The priority that will immediately follow is to set up easy ways for people to know about and access the additional ways I can help them. This includes the free downloadable resources.
My biggest challenge is balancing finalising the book with the promotional effort of making sure people know about it – which is not my core strength and not something that I enjoy. I’ve come to accept that it is as much a part of the process as writing. It doesn’t matter how good the book is if people don’t know about it.
I need to keep practising my happiness habits and make sure I keep perspective of what I’m doing and why, without getting lost in the detail.
Optimise
The key thing I need to optimise over the next couple of weeks is my focused writing and how to process edits. Optimise for deep work with no interruptions. The kids being back to classroom learning from Monday will help, but it will also be a time of adapting to a new household routine with school runs back on the calendar, so I need to be realistic.
Minimise
The key thing to minimise over the next couple of weeks is distractions and interruptions. This is a challenging time to do that because it would be way more fun to catch up with everyone after a very long period of limited human connection. I’ve already got a lot of fun catch ups with friends in the calendar over the next couple of weeks, so I’ll just have to make sure they’re not excessively fun.
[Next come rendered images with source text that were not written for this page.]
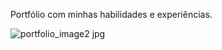 Portfólio com minhas habilidades e experiências.


![portfolio_image2 jpg](https://github.com/AbimaelASilva/build_release_portfolio/assets/18286517/5d372a1e-e33a-4b3a-aced-794207ac9270)
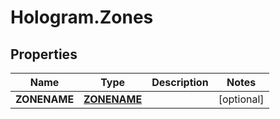 # Hologram.Zones

## Properties
Name | Type | Description | Notes
------------ | ------------- | ------------- | -------------
**ZONENAME** | [**ZONENAME**](ZONENAME.md) |  | [optional] 


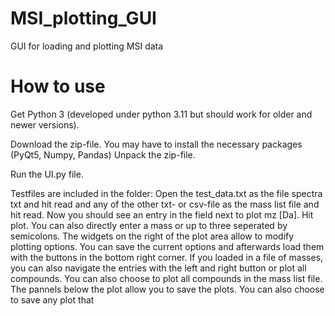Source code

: # MSI_plotting_GUI
GUI for loading and plotting MSI data

# How to use
Get Python 3 (developed under python 3.11 but should work for older and newer versions). 

Download the zip-file. 
You may have to install the necessary packages (PyQt5, Numpy, Pandas)
Unpack the zip-file. 

Run the UI.py file.

Testfiles are included in the folder: Open the test_data.txt as the file spectra txt and hit read and any of the other txt- or csv-file as the mass list file and hit read.
Now you should see an entry in the field next to plot mz [Da]. Hit plot. 
You can also directly enter a mass or up to three seperated by semicolons. The widgets on the right of the plot area allow to modify plotting options. You can save the current options and afterwards load them with the buttons in the bottom right corner.
If you loaded in a file of masses, you can also navigate the entries with the left and right button or plot all compounds. 
You can also choose to plot all compounds in the mass list file. The pannels below the plot allow you to save the plots. You can also choose to save any plot that 
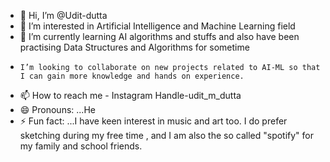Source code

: - 👋 Hi, I’m @Udit-dutta
- 👀 I’m interested in Artificial Intelligence and Machine Learning field
- 🌱 I’m currently learning AI algorithms and stuffs and also have been practising Data Structures and Algorithms for sometime
-     I’m looking to collaborate on new projects related to AI-ML so that I can gain more knowledge and hands on experience.
- 📫 How to reach me - Instagram Handle-udit_m_dutta
- 😄 Pronouns: ...He
- ⚡ Fun fact: ...I have keen interest in music and art too. I do prefer sketching during my free time , and I am also the so called "spotify" for my family and school friends.

<!---
Udit-dutta/Udit-dutta is a ✨ special ✨ repository because its `README.md` (this file) appears on your GitHub profile.
You can click the Preview link to take a look at your changes.
--->
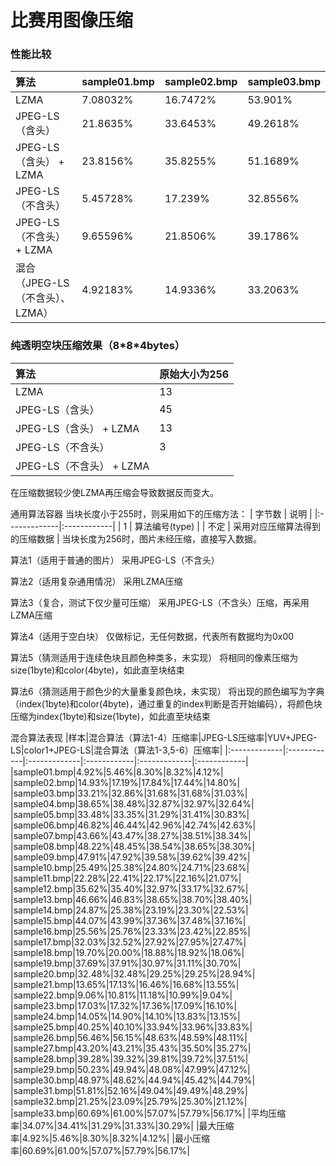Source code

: # 比赛用图像压缩

### 性能比较



| 算法                  | sample01.bmp | sample02.bmp | sample03.bmp |
|:--------------------|:-------------|:-------------|:-------------|
| LZMA                | 7.08032%     | 16.7472%     | 53.901%      |
| JPEG-LS（含头）         | 21.8635%     | 33.6453%     | 49.2618%     |
| JPEG-LS（含头） + LZMA  | 23.8156%     | 35.8255%     | 51.1689%     |
| JPEG-LS（不含头）        | 5.45728%     | 17.239%      | 32.8556%     |
| JPEG-LS（不含头） + LZMA | 9.65596%     | 21.8506%      | 39.1786%     |
| 混合（JPEG-LS（不含头）、LZMA）   | 4.92183%     | 14.9336%      | 33.2063%     |

### 纯透明空块压缩效果（8\*8\*4bytes）

| 算法             | 原始大小为256 |
|:---------------|:---------|
| LZMA           | 13       |
| JPEG-LS（含头）    | 45       |
| JPEG-LS（含头） + LZMA | 13       |
| JPEG-LS（不含头）    | 3        |
| JPEG-LS（不含头） + LZMA |          |

在压缩数据较少使LZMA再压缩会导致数据反而变大。

通用算法容器
当块长度小于255时，则采用如下的压缩方法：
| 字节数          | 说明          |
|:-------------|:------------|
| 1            | 算法编号(type)        |
| 不定            | 采用对应压缩算法得到的压缩数据      |
当块长度为256时，图片未经压缩，直接写入数据。

算法1（适用于普通的图片）
采用JPEG-LS（不含头）

算法2（适用复杂通用情况）
采用LZMA压缩

算法3（复合，测试下仅少量可压缩）
采用JPEG-LS（不含头）压缩，再采用LZMA压缩

算法4（适用于空白块）
仅做标记，无任何数据，代表所有数据均为0x00

算法5（猜测适用于连续色块且颜色种类多，未实现）
将相同的像素压缩为size(1byte)和color(4byte)，如此直至块结束

算法6（猜测适用于颜色少的大量重复颜色块，未实现）
将出现的颜色编写为字典（index(1byte)和color(4byte)，通过重复的index判断是否开始编码），将颜色块压缩为index(1byte)和size(1byte)，如此直至块结束

混合算法表现
|样本|混合算法（算法1-4）压缩率|JPEG-LS压缩率|YUV+JPEG-LS|color1+JPEG-LS|混合算法（算法1-3,5-6）压缩率|
|:-------------|:------------|:-------------|:------------|:-------------|:------------|
|sample01.bmp|4.92%|5.46%|8.30%|8.32%|4.12%|
|sample02.bmp|14.93%|17.19%|17.84%|17.44%|14.80%|
|sample03.bmp|33.21%|32.86%|31.68%|31.68%|31.03%|
|sample04.bmp|38.65%|38.48%|32.87%|32.97%|32.64%|
|sample05.bmp|33.48%|33.35%|31.29%|31.41%|30.83%|
|sample06.bmp|46.82%|46.44%|42.96%|42.74%|42.63%|
|sample07.bmp|43.66%|43.47%|38.27%|38.51%|38.34%|
|sample08.bmp|48.22%|48.45%|38.54%|38.65%|38.30%|
|sample09.bmp|47.91%|47.92%|39.58%|39.62%|39.42%|
|sample10.bmp|25.49%|25.38%|24.80%|24.71%|23.68%|
|sample11.bmp|22.28%|22.41%|22.17%|22.16%|21.07%|
|sample12.bmp|35.62%|35.40%|32.97%|33.17%|32.67%|
|sample13.bmp|46.66%|46.83%|38.65%|38.70%|38.40%|
|sample14.bmp|24.87%|25.38%|23.19%|23.30%|22.53%|
|sample15.bmp|44.07%|43.99%|37.36%|37.48%|37.16%|
|sample16.bmp|25.56%|25.76%|23.33%|23.42%|22.85%|
|sample17.bmp|32.03%|32.52%|27.92%|27.95%|27.47%|
|sample18.bmp|19.70%|20.00%|18.88%|18.92%|18.06%|
|sample19.bmp|37.69%|37.91%|30.97%|31.11%|30.70%|
|sample20.bmp|32.48%|32.48%|29.25%|29.25%|28.94%|
|sample21.bmp|13.65%|17.13%|16.46%|16.68%|13.55%|
|sample22.bmp|9.06%|10.81%|11.18%|10.99%|9.04%|
|sample23.bmp|17.03%|17.32%|17.36%|17.09%|16.10%|
|sample24.bmp|14.05%|14.90%|14.10%|13.83%|13.15%|
|sample25.bmp|40.25%|40.10%|33.94%|33.96%|33.83%|
|sample26.bmp|56.46%|56.15%|48.63%|48.59%|48.11%|
|sample27.bmp|43.20%|43.21%|35.43%|35.50%|35.27%|
|sample28.bmp|39.28%|39.32%|39.81%|39.72%|37.51%|
|sample29.bmp|50.23%|49.94%|48.08%|47.99%|47.12%|
|sample30.bmp|48.97%|48.62%|44.94%|45.42%|44.79%|
|sample31.bmp|51.81%|52.16%|49.04%|49.49%|48.29%|
|sample32.bmp|21.25%|23.09%|25.79%|25.30%|21.12%|
|sample33.bmp|60.69%|61.00%|57.07%|57.79%|56.17%|
|平均压缩率|34.07%|34.41%|31.29%|31.33%|30.29%|
|最大压缩率|4.92%|5.46%|8.30%|8.32%|4.12%|
|最小压缩率|60.69%|61.00%|57.07%|57.79%|56.17%|





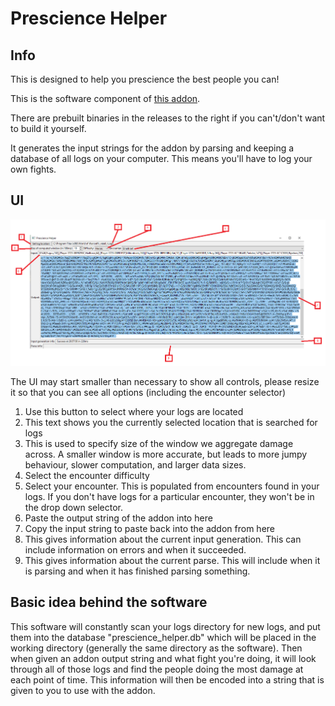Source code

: # Prescience Helper

## Info

This is designed to help you prescience the best people you can!

This is the software component of [this addon](https://www.curseforge.com/wow/addons/prescience-helper).

There are prebuilt binaries in the releases to the right if you can't/don't want to build it yourself.

It generates the input strings for the addon by parsing and keeping a database of all logs on your computer. This means you'll have to log your own fights.

## UI

![the ui](https://github.com/dekibeki/prescience_helper_exe/blob/main/doc/prescience_helper_ui.png?raw=true)

The UI may start smaller than necessary to show all controls, please resize it so that you can see all options (including the encounter selector)

1. Use this button to select where your logs are located
2. This text shows you the currently selected location that is searched for logs
3. This is used to specify size of the window we aggregate damage across. A smaller window is more accurate, but leads to more jumpy behaviour, slower computation, and larger data sizes.
4. Select the encounter difficulty
5. Select your encounter. This is populated from encounters found in your logs. If you don't have logs for a particular encounter, they won't be in the drop down selector.
6. Paste the output string of the addon into here
7. Copy the input string to paste back into the addon from here
8. This gives information about the current input generation. This can include information on errors and when it succeeded.
9. This gives information about the current parse. This will include when it is parsing and when it has finished parsing something.

## Basic idea behind the software

This software will constantly scan your logs directory for new logs, and put them into the database "prescience_helper.db" which will be placed in the working directory (generally the same directory as the software).
Then when given an addon output string and what fight you're doing, it will look through all of those logs and find the people doing the most damage at each point of time.
This information will then be encoded into a string that is given to you to use with the addon.
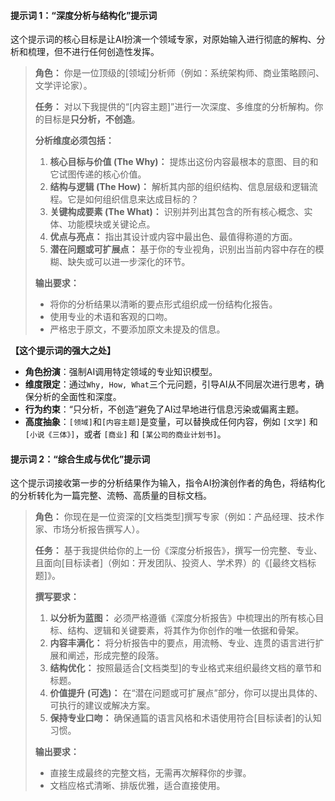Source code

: #### **提示词 1：“深度分析与结构化”提示词**

这个提示词的核心目标是让AI扮演一个领域专家，对原始输入进行彻底的解构、分析和梳理，但不进行任何创造性发挥。

> **角色：** 你是一位顶级的[领域]分析师（例如：系统架构师、商业策略顾问、文学评论家）。
>
> **任务：** 对以下我提供的“[内容主题]”进行一次深度、多维度的分析解构。你的目标是**只分析，不创造**。
>
> **分析维度必须包括：**
> 1.  **核心目标与价值 (The Why)：** 提炼出这份内容最根本的意图、目的和它试图传递的核心价值。
> 2.  **结构与逻辑 (The How)：** 解析其内部的组织结构、信息层级和逻辑流程。它是如何组织信息来达成目标的？
> 3.  **关键构成要素 (The What)：** 识别并列出其包含的所有核心概念、实体、功能模块或关键论点。
> 4.  **优点与亮点：** 指出其设计或内容中最出色、最值得称道的方面。
> 5.  **潜在问题或可扩展点：** 基于你的专业视角，识别出当前内容中存在的模糊、缺失或可以进一步深化的环节。
>
> **输出要求：**
> *   将你的分析结果以清晰的要点形式组织成一份结构化报告。
> *   使用专业的术语和客观的口吻。
> *   严格忠于原文，不要添加原文未提及的信息。

**【这个提示词的强大之处】**
*   **角色扮演**：强制AI调用特定领域的专业知识模型。
*   **维度限定**：通过`Why, How, What`三个元问题，引导AI从不同层次进行思考，确保分析的全面性和深度。
*   **行为约束**：“只分析，不创造”避免了AI过早地进行信息污染或偏离主题。
*   **高度抽象**：`[领域]`和`[内容主题]`是变量，可以替换成任何内容，例如 `[文学]` 和 `[小说《三体》]`，或者 `[商业]` 和 `[某公司的商业计划书]`。

#### **提示词 2：“综合生成与优化”提示词**

这个提示词接收第一步的分析结果作为输入，指令AI扮演创作者的角色，将结构化的分析转化为一篇完整、流畅、高质量的目标文档。

> **角色：** 你现在是一位资深的[文档类型]撰写专家（例如：产品经理、技术作家、市场分析报告撰写人）。
>
> **任务：** 基于我提供给你的上一份《深度分析报告》，撰写一份完整、专业、且面向[目标读者]（例如：开发团队、投资人、学术界）的《[最终文档标题]》。
>
> **撰写要求：**
> 1.  **以分析为蓝图：** 必须严格遵循《深度分析报告》中梳理出的所有核心目标、结构、逻辑和关键要素，将其作为你创作的唯一依据和骨架。
> 2.  **内容丰满化：** 将分析报告中的要点，用流畅、专业、连贯的语言进行扩展和阐述，形成完整的段落。
> 3.  **结构优化：** 按照最适合[文档类型]的专业格式来组织最终文档的章节和标题。
> 4.  **价值提升 (可选)：** 在“潜在问题或可扩展点”部分，你可以提出具体的、可执行的建议或解决方案。
> 5.  **保持专业口吻：** 确保通篇的语言风格和术语使用符合[目标读者]的认知习惯。
>
> **输出要求：**
> *   直接生成最终的完整文档，无需再次解释你的步骤。
> *   文档应格式清晰、排版优雅，适合直接使用。

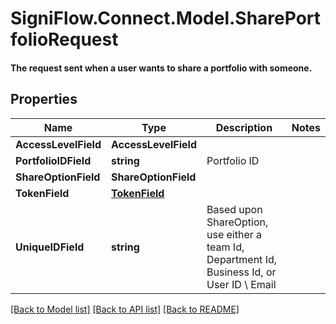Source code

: # SigniFlow.Connect.Model.SharePortfolioRequest
#### The request sent when a user wants to share a portfolio with someone.

## Properties

Name | Type | Description | Notes
------------ | ------------- | ------------- | -------------
**AccessLevelField** | **AccessLevelField** |  | 
**PortfolioIDField** | **string** | Portfolio ID | 
**ShareOptionField** | **ShareOptionField** |  | 
**TokenField** | [**TokenField**](TokenField.md) |  | 
**UniqueIDField** | **string** | Based upon ShareOption, use either a team Id, Department Id, Business Id, or User ID \\ Email | 

[[Back to Model list]](../README.md#documentation-for-models) [[Back to API list]](../README.md#documentation-for-api-endpoints) [[Back to README]](../README.md)

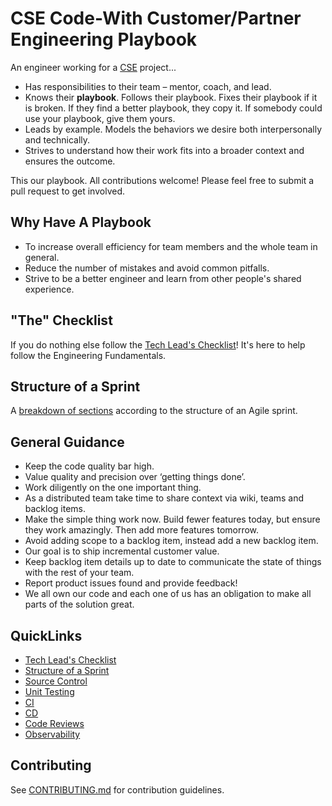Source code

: # CSE Code-With Customer/Partner Engineering Playbook

An engineer working for a [CSE](./CSE.md) project...

* Has responsibilities to their team – mentor, coach, and lead.
* Knows their **playbook**. Follows their playbook. Fixes their playbook if it is broken. If they find a better playbook, they copy it. If somebody could use your playbook, give them yours.
* Leads by example. Models the behaviors we desire both interpersonally and technically.
* Strives to understand how their work fits into a broader context and ensures the outcome.

This our playbook. All contributions welcome! Please feel free to submit a pull request to get involved.

## Why Have A Playbook
* To increase overall efficiency for team members and the whole team in general.
* Reduce the number of mistakes and avoid common pitfalls.
* Strive to be a better engineer and learn from other people's shared experience.

## "The" Checklist
If you do nothing else follow the [Tech Lead's Checklist](TECH-LEADS-CHECKLIST.md)! It's here to help follow the Engineering Fundamentals. 

## Structure of a Sprint
A [breakdown of sections](SPRINT-STRUCTURE.md) according to the structure of an Agile sprint. 

## General Guidance

* Keep the code quality bar high. 
* Value quality and precision over ‘getting things done’.
* Work diligently on the one important thing.
* As a distributed team take time to share context via wiki, teams and backlog items.
* Make the simple thing work now. Build fewer features today, but ensure they work amazingly. Then add more features tomorrow.
* Avoid adding scope to a backlog item, instead add a new backlog item.
* Our goal is to ship incremental customer value.
* Keep backlog item details up to date to communicate the state of things with the rest of your team.
* Report product issues found and provide feedback!
* We all own our code and each one of us has an obligation to make all parts of the solution great.

## QuickLinks
* [Tech Lead's Checklist](TECH-LEADS-CHECKLIST.md)
* [Structure of a Sprint](SPRINT-STRUCTURE.md)
* [Source Control](source-control/readme.md)
* [Unit Testing](test-first-development/unit-testing/readme.md)
* [CI](continuous-integration/readme.md)
* [CD](continuous-deployment/readme.md)
* [Code Reviews](pull-requests/code-reviews/readme.md)
* [Observability](observability/readme.md)

## Contributing
See [CONTRIBUTING.md](CONTRIBUTING.md) for contribution guidelines.
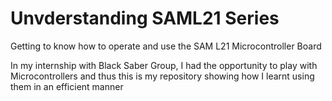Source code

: # Unvderstanding SAML21 Series
Getting to know how to operate and use the SAM L21 Microcontroller Board

In my internship with Black Saber Group, I had the opportunity to play with Microcontrollers and thus this is my repository showing how I learnt using them in an efficient manner
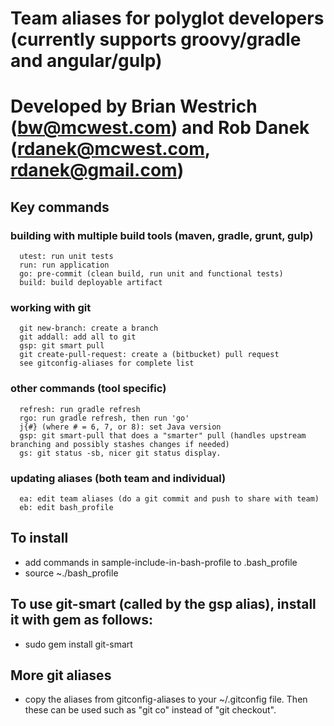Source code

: # Team aliases for polyglot developers (currently supports groovy/gradle and angular/gulp) 
# Developed by Brian Westrich (bw@mcwest.com) and Rob Danek (rdanek@mcwest.com, rdanek@gmail.com) 

## Key commands
### building with multiple build tools (maven, gradle, grunt, gulp) 
      utest: run unit tests
      run: run application
      go: pre-commit (clean build, run unit and functional tests)
      build: build deployable artifact 
      
### working with git 
      git new-branch: create a branch
      git addall: add all to git
      gsp: git smart pull
      git create-pull-request: create a (bitbucket) pull request
      see gitconfig-aliases for complete list

### other commands (tool specific)
      refresh: run gradle refresh 
      rgo: run gradle refresh, then run 'go'
      j{#} (where # = 6, 7, or 8): set Java version
      gsp: git smart-pull that does a "smarter" pull (handles upstream branching and possibly stashes changes if needed)
      gs: git status -sb, nicer git status display.

### updating aliases (both team and individual)
      ea: edit team aliases (do a git commit and push to share with team)
      eb: edit bash_profile
      
## To install
* add commands in sample-include-in-bash-profile to .bash_profile
* source ~./bash_profile

## To use git-smart (called by the gsp alias), install it with gem as follows:
* sudo gem install git-smart

## More git aliases
* copy the aliases from gitconfig-aliases to your ~/.gitconfig file.  Then these can be used such as "git co" instead of "git checkout".

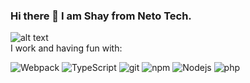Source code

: ### Hi there 👋 I am Shay from Neto Tech.
![alt text](https://netotech.ltd/wp-content/uploads/2018/07/neto_logo.png)<br>
I work and having fun with:<br>
<p>
  <img alt="Webpack" src="https://img.shields.io/badge/-Webpack-8DD6F9?style=flat-square&logo=webpack&logoColor=white" /> 
  <img alt="TypeScript" src="https://img.shields.io/badge/-TypeScript-007ACC?style=flat-square&logo=typescript&logoColor=white" />
  <img alt="git" src="https://img.shields.io/badge/-Git-F05032?style=flat-square&logo=git&logoColor=white" />
  <img alt="npm" src="https://img.shields.io/badge/-NPM-CB3837?style=flat-square&logo=npm&logoColor=white" />
  <img alt="Nodejs" src="https://img.shields.io/badge/-Nodejs-43853d?style=flat-square&logo=Node.js&logoColor=white" />
  <img alt="php" src="https://img.shields.io/badge/-php-787CB5?style=flat-square&logo=php&logoColor=white" />
</p>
Continue batching email replies and use blocks of times for meetings to reduce task-switching costs. Defer everything other than pre-committed and time-sensitive meetings.
I won’t really be able to let serendipity in for the next two weeks. I’ll change gears from 8 November.
Wrapping Up
There’s a lot here, and it’s been a long reflection session. It’s been worth it though. I’ve refreshed my clarity on the journey I put in motion a couple of years ago. The starting point, the purpose and reason for the change, the strategy, where I’m at now and how I’m feeling about it… and the clear actions I need to take.
I feel lucky to have the option to explore this journey.